Records drawn from a dataset:
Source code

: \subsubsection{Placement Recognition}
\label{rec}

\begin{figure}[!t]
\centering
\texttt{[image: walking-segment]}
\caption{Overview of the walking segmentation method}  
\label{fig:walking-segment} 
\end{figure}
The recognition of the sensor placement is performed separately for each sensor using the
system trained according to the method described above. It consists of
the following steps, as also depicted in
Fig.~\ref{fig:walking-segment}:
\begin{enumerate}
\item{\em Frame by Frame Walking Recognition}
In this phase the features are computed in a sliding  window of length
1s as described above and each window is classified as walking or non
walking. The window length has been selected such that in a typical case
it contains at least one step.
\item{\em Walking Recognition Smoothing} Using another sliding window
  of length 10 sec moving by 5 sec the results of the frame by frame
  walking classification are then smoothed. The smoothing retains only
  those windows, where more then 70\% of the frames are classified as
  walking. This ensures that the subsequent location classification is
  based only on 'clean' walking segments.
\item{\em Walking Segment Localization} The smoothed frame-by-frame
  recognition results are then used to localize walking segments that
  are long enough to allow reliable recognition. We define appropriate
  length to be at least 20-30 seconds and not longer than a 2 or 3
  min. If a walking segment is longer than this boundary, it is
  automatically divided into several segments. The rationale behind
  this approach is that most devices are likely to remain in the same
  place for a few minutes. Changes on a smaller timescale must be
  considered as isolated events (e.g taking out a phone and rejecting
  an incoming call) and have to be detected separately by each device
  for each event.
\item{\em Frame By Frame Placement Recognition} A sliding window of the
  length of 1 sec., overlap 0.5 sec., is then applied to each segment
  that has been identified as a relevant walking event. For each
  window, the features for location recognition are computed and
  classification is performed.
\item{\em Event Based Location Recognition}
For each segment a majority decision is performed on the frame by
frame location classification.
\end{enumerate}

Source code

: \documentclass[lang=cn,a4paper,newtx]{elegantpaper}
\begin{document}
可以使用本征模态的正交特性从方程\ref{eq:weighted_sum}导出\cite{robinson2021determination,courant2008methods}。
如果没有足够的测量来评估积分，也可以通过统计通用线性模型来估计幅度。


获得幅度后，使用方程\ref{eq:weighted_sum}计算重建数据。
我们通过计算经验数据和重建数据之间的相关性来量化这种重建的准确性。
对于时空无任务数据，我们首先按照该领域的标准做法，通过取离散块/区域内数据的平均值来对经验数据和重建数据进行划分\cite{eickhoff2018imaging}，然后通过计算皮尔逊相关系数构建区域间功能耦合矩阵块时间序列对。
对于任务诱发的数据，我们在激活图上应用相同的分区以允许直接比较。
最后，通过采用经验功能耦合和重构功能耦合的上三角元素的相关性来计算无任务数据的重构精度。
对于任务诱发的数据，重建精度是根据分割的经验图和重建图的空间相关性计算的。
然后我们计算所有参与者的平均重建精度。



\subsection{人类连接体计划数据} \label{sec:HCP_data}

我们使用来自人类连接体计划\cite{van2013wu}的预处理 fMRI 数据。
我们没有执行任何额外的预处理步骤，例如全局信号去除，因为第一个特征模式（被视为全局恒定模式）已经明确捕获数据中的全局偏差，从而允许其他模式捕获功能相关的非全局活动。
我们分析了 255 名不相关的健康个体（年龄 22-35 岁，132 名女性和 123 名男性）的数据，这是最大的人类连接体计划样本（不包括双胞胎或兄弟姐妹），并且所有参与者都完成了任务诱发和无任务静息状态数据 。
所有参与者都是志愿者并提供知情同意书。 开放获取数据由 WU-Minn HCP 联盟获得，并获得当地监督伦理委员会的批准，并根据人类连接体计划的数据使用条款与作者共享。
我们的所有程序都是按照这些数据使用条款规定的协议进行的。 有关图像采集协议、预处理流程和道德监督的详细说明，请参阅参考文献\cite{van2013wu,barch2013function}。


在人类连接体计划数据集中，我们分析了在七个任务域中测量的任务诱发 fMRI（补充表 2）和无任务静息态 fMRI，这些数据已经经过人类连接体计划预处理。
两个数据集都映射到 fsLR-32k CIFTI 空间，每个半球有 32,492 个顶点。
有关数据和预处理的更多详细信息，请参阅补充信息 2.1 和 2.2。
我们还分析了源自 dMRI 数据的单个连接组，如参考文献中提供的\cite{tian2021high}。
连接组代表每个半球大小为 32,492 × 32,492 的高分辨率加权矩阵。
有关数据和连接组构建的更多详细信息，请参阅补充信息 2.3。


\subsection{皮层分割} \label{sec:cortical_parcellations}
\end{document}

#### Task to carry out
Reproduce the entries exactly, dropping nothing.

#### Result for this task
Source code

: \subsubsection{Placement Recognition}
\label{rec}

\begin{figure}[!t]
\centering
\texttt{[image: walking-segment]}
\caption{Overview of the walking segmentation method}  
\label{fig:walking-segment} 
\end{figure}
The recognition of the sensor placement is performed separately for each sensor using the
system trained according to the method described above. It consists of
the following steps, as also depicted in
Fig.~\ref{fig:walking-segment}:
\begin{enumerate}
\item{\em Frame by Frame Walking Recognition}
In this phase the features are computed in a sliding  window of length
1s as described above and each window is classified as walking or non
walking. The window length has been selected such that in a typical case
it contains at least one step.
\item{\em Walking Recognition Smoothing} Using another sliding window
  of length 10 sec moving by 5 sec the results of the frame by frame
  walking classification are then smoothed. The smoothing retains only
  those windows, where more then 70\% of the frames are classified as
  walking. This ensures that the subsequent location classification is
  based only on 'clean' walking segments.
\item{\em Walking Segment Localization} The smoothed frame-by-frame
  recognition results are then used to localize walking segments that
  are long enough to allow reliable recognition. We define appropriate
  length to be at least 20-30 seconds and not longer than a 2 or 3
  min. If a walking segment is longer than this boundary, it is
  automatically divided into several segments. The rationale behind
  this approach is that most devices are likely to remain in the same
  place for a few minutes. Changes on a smaller timescale must be
  considered as isolated events (e.g taking out a phone and rejecting
  an incoming call) and have to be detected separately by each device
  for each event.
\item{\em Frame By Frame Placement Recognition} A sliding window of the
  length of 1 sec., overlap 0.5 sec., is then applied to each segment
  that has been identified as a relevant walking event. For each
  window, the features for location recognition are computed and
  classification is performed.
\item{\em Event Based Location Recognition}
For each segment a majority decision is performed on the frame by
frame location classification.
\end{enumerate}

Source code

: \documentclass[lang=cn,a4paper,newtx]{elegantpaper}
\begin{document}
可以使用本征模态的正交特性从方程\ref{eq:weighted_sum}导出\cite{robinson2021determination,courant2008methods}。
如果没有足够的测量来评估积分，也可以通过统计通用线性模型来估计幅度。


获得幅度后，使用方程\ref{eq:weighted_sum}计算重建数据。
我们通过计算经验数据和重建数据之间的相关性来量化这种重建的准确性。
对于时空无任务数据，我们首先按照该领域的标准做法，通过取离散块/区域内数据的平均值来对经验数据和重建数据进行划分\cite{eickhoff2018imaging}，然后通过计算皮尔逊相关系数构建区域间功能耦合矩阵块时间序列对。
对于任务诱发的数据，我们在激活图上应用相同的分区以允许直接比较。
最后，通过采用经验功能耦合和重构功能耦合的上三角元素的相关性来计算无任务数据的重构精度。
对于任务诱发的数据，重建精度是根据分割的经验图和重建图的空间相关性计算的。
然后我们计算所有参与者的平均重建精度。



\subsection{人类连接体计划数据} \label{sec:HCP_data}

我们使用来自人类连接体计划\cite{van2013wu}的预处理 fMRI 数据。
我们没有执行任何额外的预处理步骤，例如全局信号去除，因为第一个特征模式（被视为全局恒定模式）已经明确捕获数据中的全局偏差，从而允许其他模式捕获功能相关的非全局活动。
我们分析了 255 名不相关的健康个体（年龄 22-35 岁，132 名女性和 123 名男性）的数据，这是最大的人类连接体计划样本（不包括双胞胎或兄弟姐妹），并且所有参与者都完成了任务诱发和无任务静息状态数据 。
所有参与者都是志愿者并提供知情同意书。 开放获取数据由 WU-Minn HCP 联盟获得，并获得当地监督伦理委员会的批准，并根据人类连接体计划的数据使用条款与作者共享。
我们的所有程序都是按照这些数据使用条款规定的协议进行的。 有关图像采集协议、预处理流程和道德监督的详细说明，请参阅参考文献\cite{van2013wu,barch2013function}。


在人类连接体计划数据集中，我们分析了在七个任务域中测量的任务诱发 fMRI（补充表 2）和无任务静息态 fMRI，这些数据已经经过人类连接体计划预处理。
两个数据集都映射到 fsLR-32k CIFTI 空间，每个半球有 32,492 个顶点。
有关数据和预处理的更多详细信息，请参阅补充信息 2.1 和 2.2。
我们还分析了源自 dMRI 数据的单个连接组，如参考文献中提供的\cite{tian2021high}。
连接组代表每个半球大小为 32,492 × 32,492 的高分辨率加权矩阵。
有关数据和连接组构建的更多详细信息，请参阅补充信息 2.3。


\subsection{皮层分割} \label{sec:cortical_parcellations}
\end{document}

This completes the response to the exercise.